**TASK TO CARRY OUT**.
Using the entries that follow, report how many lines contain the word "required". Only the number is wanted.

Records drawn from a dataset
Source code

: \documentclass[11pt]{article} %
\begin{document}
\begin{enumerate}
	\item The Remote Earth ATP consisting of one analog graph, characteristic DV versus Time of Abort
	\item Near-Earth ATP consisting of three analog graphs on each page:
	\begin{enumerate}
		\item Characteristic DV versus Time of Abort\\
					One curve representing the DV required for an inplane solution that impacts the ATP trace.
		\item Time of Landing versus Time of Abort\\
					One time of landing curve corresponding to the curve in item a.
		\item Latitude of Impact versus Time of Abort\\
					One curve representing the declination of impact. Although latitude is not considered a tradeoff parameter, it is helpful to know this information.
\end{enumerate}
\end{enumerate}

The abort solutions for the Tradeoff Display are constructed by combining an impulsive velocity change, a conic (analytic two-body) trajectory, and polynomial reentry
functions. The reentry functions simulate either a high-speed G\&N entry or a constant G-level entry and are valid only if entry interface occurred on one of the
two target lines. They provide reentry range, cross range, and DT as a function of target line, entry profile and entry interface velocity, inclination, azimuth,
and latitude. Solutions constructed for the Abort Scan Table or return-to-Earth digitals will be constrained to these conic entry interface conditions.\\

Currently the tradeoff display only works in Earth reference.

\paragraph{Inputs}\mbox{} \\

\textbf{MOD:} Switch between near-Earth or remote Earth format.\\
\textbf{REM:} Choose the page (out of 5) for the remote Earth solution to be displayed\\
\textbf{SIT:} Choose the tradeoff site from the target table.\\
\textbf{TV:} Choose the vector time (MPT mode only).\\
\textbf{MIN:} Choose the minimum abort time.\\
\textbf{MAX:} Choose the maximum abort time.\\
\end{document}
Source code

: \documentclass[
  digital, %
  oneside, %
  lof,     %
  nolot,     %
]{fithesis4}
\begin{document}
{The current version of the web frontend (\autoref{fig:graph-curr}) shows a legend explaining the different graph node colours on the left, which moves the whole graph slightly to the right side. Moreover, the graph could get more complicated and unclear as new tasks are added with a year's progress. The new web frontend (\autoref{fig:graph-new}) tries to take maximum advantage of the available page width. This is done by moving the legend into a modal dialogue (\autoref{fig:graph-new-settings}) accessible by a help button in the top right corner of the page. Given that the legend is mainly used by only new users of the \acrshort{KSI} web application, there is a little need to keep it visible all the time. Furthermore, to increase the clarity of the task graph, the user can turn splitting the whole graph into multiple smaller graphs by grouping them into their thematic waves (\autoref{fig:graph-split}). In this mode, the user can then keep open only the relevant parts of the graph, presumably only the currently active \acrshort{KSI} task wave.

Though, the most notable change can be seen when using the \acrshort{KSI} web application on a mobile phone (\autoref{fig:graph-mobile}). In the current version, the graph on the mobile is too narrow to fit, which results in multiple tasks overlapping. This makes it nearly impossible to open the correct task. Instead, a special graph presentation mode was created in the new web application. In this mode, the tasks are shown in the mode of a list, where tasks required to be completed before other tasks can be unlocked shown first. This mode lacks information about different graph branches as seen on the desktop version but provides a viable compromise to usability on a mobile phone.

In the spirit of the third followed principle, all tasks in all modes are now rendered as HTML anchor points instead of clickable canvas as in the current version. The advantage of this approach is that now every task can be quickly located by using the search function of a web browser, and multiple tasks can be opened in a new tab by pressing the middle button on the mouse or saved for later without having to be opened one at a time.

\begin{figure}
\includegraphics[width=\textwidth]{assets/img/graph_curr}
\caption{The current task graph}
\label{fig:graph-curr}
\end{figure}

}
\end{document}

**ANSWER BOX**.
2